_EXERCISE GOAL:_ Lines with "prettier": copy each one from the listing below.
─── DATA PROVIDED
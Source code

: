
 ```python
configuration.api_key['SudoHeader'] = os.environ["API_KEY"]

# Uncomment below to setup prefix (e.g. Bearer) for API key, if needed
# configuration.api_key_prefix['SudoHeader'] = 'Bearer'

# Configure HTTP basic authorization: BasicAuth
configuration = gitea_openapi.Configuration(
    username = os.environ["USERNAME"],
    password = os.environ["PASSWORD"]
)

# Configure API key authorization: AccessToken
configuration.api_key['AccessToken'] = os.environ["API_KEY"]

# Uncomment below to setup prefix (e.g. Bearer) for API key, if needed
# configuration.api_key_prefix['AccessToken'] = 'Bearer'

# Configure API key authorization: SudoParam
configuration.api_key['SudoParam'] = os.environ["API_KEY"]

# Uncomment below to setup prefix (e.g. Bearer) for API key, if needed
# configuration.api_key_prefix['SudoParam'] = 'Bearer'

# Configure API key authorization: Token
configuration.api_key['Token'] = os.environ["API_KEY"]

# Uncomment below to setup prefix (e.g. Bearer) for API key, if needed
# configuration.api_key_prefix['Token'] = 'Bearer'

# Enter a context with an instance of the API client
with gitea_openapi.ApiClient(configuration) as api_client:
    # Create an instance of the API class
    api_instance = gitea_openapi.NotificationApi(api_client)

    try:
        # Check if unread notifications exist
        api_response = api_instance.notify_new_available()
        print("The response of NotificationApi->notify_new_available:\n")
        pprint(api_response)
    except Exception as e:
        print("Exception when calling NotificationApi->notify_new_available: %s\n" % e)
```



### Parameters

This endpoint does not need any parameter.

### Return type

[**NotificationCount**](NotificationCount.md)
──────
─── DATA PROVIDED
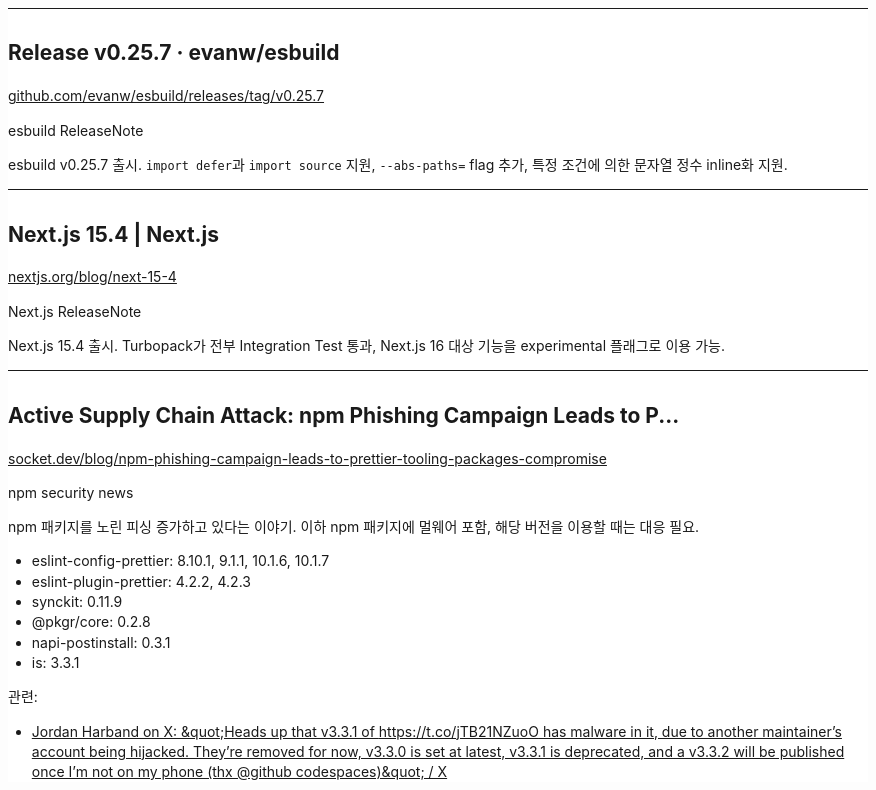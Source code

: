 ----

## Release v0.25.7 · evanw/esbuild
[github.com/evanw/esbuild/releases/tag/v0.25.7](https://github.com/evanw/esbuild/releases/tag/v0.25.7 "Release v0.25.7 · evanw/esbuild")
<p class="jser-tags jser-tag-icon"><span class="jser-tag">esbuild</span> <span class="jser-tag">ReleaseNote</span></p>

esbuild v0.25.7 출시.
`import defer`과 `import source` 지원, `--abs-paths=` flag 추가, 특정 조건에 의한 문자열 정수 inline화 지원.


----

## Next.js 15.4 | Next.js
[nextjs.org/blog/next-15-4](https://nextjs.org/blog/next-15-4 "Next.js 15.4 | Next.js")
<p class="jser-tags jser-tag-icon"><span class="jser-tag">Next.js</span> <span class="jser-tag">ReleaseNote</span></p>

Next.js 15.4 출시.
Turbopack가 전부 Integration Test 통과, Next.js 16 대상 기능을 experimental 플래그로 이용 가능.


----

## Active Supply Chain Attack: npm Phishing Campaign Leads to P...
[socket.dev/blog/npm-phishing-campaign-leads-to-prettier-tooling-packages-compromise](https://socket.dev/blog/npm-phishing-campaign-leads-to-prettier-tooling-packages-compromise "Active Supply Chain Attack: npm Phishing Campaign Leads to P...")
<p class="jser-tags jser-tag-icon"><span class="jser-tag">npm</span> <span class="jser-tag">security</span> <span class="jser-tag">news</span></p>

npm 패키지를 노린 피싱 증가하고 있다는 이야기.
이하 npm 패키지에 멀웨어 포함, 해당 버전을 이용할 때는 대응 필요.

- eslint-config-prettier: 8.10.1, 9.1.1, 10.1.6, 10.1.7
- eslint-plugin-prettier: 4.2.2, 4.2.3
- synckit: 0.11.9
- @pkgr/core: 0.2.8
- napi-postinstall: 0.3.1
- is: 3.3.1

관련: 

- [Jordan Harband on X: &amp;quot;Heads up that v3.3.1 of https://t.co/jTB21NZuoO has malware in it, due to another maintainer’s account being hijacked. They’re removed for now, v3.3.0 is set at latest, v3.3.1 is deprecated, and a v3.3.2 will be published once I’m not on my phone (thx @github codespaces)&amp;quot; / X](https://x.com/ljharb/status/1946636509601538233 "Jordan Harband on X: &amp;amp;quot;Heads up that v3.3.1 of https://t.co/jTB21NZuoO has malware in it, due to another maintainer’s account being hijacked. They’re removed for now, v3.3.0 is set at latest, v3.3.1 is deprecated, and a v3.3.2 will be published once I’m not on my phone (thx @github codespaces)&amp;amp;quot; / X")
──────
_RESPONSE TO THIS TASK:_
[socket.dev/blog/npm-phishing-campaign-leads-to-prettier-tooling-packages-compromise](https://socket.dev/blog/npm-phishing-campaign-leads-to-prettier-tooling-packages-compromise "Active Supply Chain Attack: npm Phishing Campaign Leads to P...")
- eslint-config-prettier: 8.10.1, 9.1.1, 10.1.6, 10.1.7
- eslint-plugin-prettier: 4.2.2, 4.2.3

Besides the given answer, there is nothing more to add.